Mariana, who had reclined herself by the side of Adrian, took up the
lute, and, after a short prelude, sung the words thus imperfectly
translated:--

The Song of the Florentine Lady.

Enjoy the more the smiles of noon If doubtful be the morrow; And know
the Fort of Life is soon Betray'd to Death by Sorrow!

Death claims us all--then, Grief, away! We'll own no meaner master; The
clouds that darken round the day But bring the night the faster.

Love--feast--be merry while on earth, Such, Grave, should be thy moral!
Ev'n Death himself is friends with Mirth, And veils the tomb with
laurel. (At that time, in Italy, the laurel was frequently planted over
the dead.)

While gazing on the eyes I love, New life to mine is given--If joy the
lot of saints above, Joy fits us best for Heaven.

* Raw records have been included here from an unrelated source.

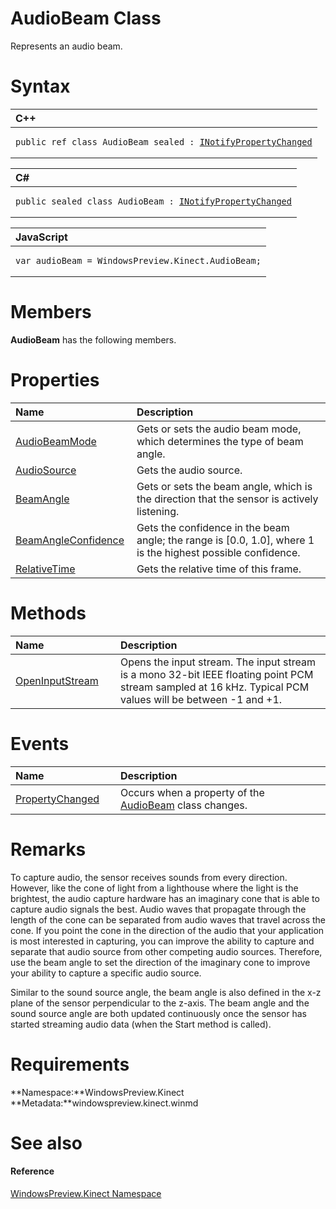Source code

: AudioBeam Class  
===============  

Represents an audio beam. <span id="syntaxSection"></span>

Syntax  
======  

<table>
<colgroup>
<col width="100%" />
</colgroup>
<thead>
<tr class="header">
<th align="left">C++</th>
</tr>
</thead>
<tbody>
<tr class="odd">
<td align="left"><pre><code>public ref class AudioBeam sealed : <a href="../Data/INotifyPropertyChanged.md">INotifyPropertyChanged</a></code></pre></td>
</tr>
</tbody>
</table>

<table>
<colgroup>
<col width="100%" />
</colgroup>
<thead>
<tr class="header">
<th align="left">C#</th>
</tr>
</thead>
<tbody>
<tr class="odd">
<td align="left"><pre><code>public sealed class AudioBeam : <a href="../Data/INotifyPropertyChanged.md">INotifyPropertyChanged</a></code></pre></td>
</tr>
</tbody>
</table>

<table>
<colgroup>
<col width="100%" />
</colgroup>
<thead>
<tr class="header">
<th align="left">JavaScript</th>
</tr>
</thead>
<tbody>
<tr class="odd">
<td align="left"><pre><code>var audioBeam = WindowsPreview.Kinect.AudioBeam;</code></pre></td>
</tr>
</tbody>
</table>

<span id="classMembersSection"></span>

Members  
=======  

**AudioBeam** has the following members.  

<span id="publicpropertiesSection"></span>

Properties  
==========  

<table>
<colgroup>
<col width="30%" />
<col width="60%" />
</colgroup>
<thead>
<tr class="header">
<th align="left">Name</th>
<th align="left">Description</th>
</tr>
</thead>
<tbody>
<tr class="odd">
<td align="left"><a href="AudioBeam_Class/Properties/AudioBeamMode_Property.md">AudioBeamMode</a></td>
<td align="left">Gets or sets the audio beam mode, which determines the type of beam angle.</td>
</tr>
<tr class="even">
<td align="left"><a href="AudioBeam_Class/Properties/AudioSource_Property.md">AudioSource</a></td>
<td align="left">Gets the audio source.</td>
</tr>
<tr class="odd">
<td align="left"><a href="AudioBeam_Class/Properties/BeamAngle_Property.md">BeamAngle</a></td>
<td align="left">Gets or sets the beam angle, which is the direction that the sensor is actively listening.</td>
</tr>
<tr class="even">
<td align="left"><a href="AudioBeam_Class/Properties/BeamAngleConfidence_Property.md">BeamAngleConfidence</a></td>
<td align="left">Gets the confidence in the beam angle; the range is [0.0, 1.0], where 1 is the highest possible confidence.</td>
</tr>
<tr class="odd">
<td align="left"><a href="AudioBeam_Class/Properties/RelativeTime_Property.md">RelativeTime</a></td>
<td align="left">Gets the relative time of this frame.</td>
</tr>
</tbody>
</table>

<span id="publicmethodsSection"></span>

Methods  
=======  

<table>
<colgroup>
<col width="30%" />
<col width="60%" />
</colgroup>
<thead>
<tr class="header">
<th align="left">Name</th>
<th align="left">Description</th>
</tr>
</thead>
<tbody>
<tr class="odd">
<td align="left"><a href="AudioBeam_Class/Methods/OpenInputStream_Method.md">OpenInputStream</a></td>
<td align="left">Opens the input stream. The input stream is a mono 32-bit IEEE floating point PCM stream sampled at 16 kHz. Typical PCM values will be between -1 and +1.</td>
</tr>
</tbody>
</table>

<span id="publiceventsSection"></span>

Events  
======  

<table>
<colgroup>
<col width="30%" />
<col width="60%" />
</colgroup>
<thead>
<tr class="header">
<th align="left">Name</th>
<th align="left">Description</th>
</tr>
</thead>
<tbody>
<tr class="odd">
<td align="left"><a href="AudioBeam_Class/Events/PropertyChanged_Event.md">PropertyChanged</a></td>
<td align="left">Occurs when a property of the <a href="">AudioBeam</a> class changes.</td>
</tr>
</tbody>
</table>

<span id="remarks"></span>

Remarks  
=======  

To capture audio, the sensor receives sounds from every direction. However, like the cone of light from a lighthouse where the light is the brightest, the audio capture hardware has an imaginary cone that is able to capture audio signals the best. Audio waves that propagate through the length of the cone can be separated from audio waves that travel across the cone. If you point the cone in the direction of the audio that your application is most interested in capturing, you can improve the ability to capture and separate that audio source from other competing audio sources. Therefore, use the beam angle to set the direction of the imaginary cone to improve your ability to capture a specific audio source.  

Similar to the sound source angle, the beam angle is also defined in the x-z plane of the sensor perpendicular to the z-axis. The beam angle and the sound source angle are both updated continuously once the sensor has started streaming audio data (when the Start method is called).  

<span id="requirements"></span>

Requirements  
============  

**Namespace:**WindowsPreview.Kinect  
**Metadata:**windowspreview.kinect.winmd  

<span id="ID4EAB"></span>

See also  
========  

<span id="ID4ECB"></span>
#### Reference  

[WindowsPreview.Kinect Namespace](../Kinect.md)  



<!--Please do not edit the data in the comment block below.-->
<!--
TOCTitle : AudioBeam Class
RLTitle : AudioBeam Class
KeywordK : AudioBeam class, about
HelpPriority : 2
TopicType : apiref
KeywordF : WindowsPreview.Kinect.AudioBeam
KeywordF : AudioBeam
KeywordF : WindowsPreview.Kinect.AudioBeam
KeywordA : T:WindowsPreview.Kinect.AudioBeam
AssetID : T:WindowsPreview.Kinect.AudioBeam
Locale : en-us
CommunityContent : 1
APIType : Managed
APILocation : windowspreview.kinect.winmd
APIName : WindowsPreview.Kinect.AudioBeam
TargetOS : Windows
TopicType : kbSyntax
DevLang : VB
DevLang : CSharp
DevLang : JavaScript
DevLang : C++
DocSet : K4Wv2
ProjType : K4Wv2Proj
Technology : Kinect for Windows
Product : Kinect for Windows SDK v2
productversion : 20
-->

To this song, which was much applauded, succeeded those light and witty
tales in which the Italian novelists furnished Voltaire and Marmontel
with a model--each, in his or her turn, taking up the discourse, and
with an equal dexterity avoiding every lugubrious image or mournful
reflection that might remind those graceful idlers of the vicinity of
Death. At any other time the temper and accomplishments of the young
Lord di Castello would have fitted him to enjoy and to shine in that
Arcadian court. But now he in vain sought to dispel the gloom from
his brow, and the anxious thought from his heart. He revolved the
intelligence he had received, wondered, guessed, hoped, and dreaded
still; and if for a moment his mind returned to the scene about him, his
nature, too truly poetical for the false sentiment of the place,
asked itself in what, save the polished exterior and the graceful
circumstance, the mirth that he now so reluctantly witnessed differed
from the brutal revels in the convent of Santa Maria--each alike in its
motive, though so differing in the manner--equally callous and equally
selfish, coining horror into enjoyment. The fair Mariana, whose partner
had been reft from her, as the Queen had related, was in no mind to lose
the new one she had gained. She pressed upon him from time to time the
wine-flask and the fruits; and in those unmeaning courtesies her
hand gently lingered upon his. At length, the hour arrived when the
companions retired to the Palace, during the fiercer heats of noon--to
come forth again in the declining sun, to sup by the side of the
fountain, to dance, to sing, and to make merry by torchlight and the
stars till the hour of rest. But Adrian, not willing to continue the
entertainment, no sooner found himself in the apartment to which he
was conducted, than he resolved to effect a silent escape, as under
all circumstances the shortest, and not perhaps the least courteous,
farewell left to him. Accordingly, when all seemed quiet and hushed in
the repose common to the inhabitants of the South during that hour, he
left his apartment, descended the stairs, passed the outer court, and
was already at the gate, when he heard himself called by a voice that
spoke vexation and alarm. He turned to behold Mariana.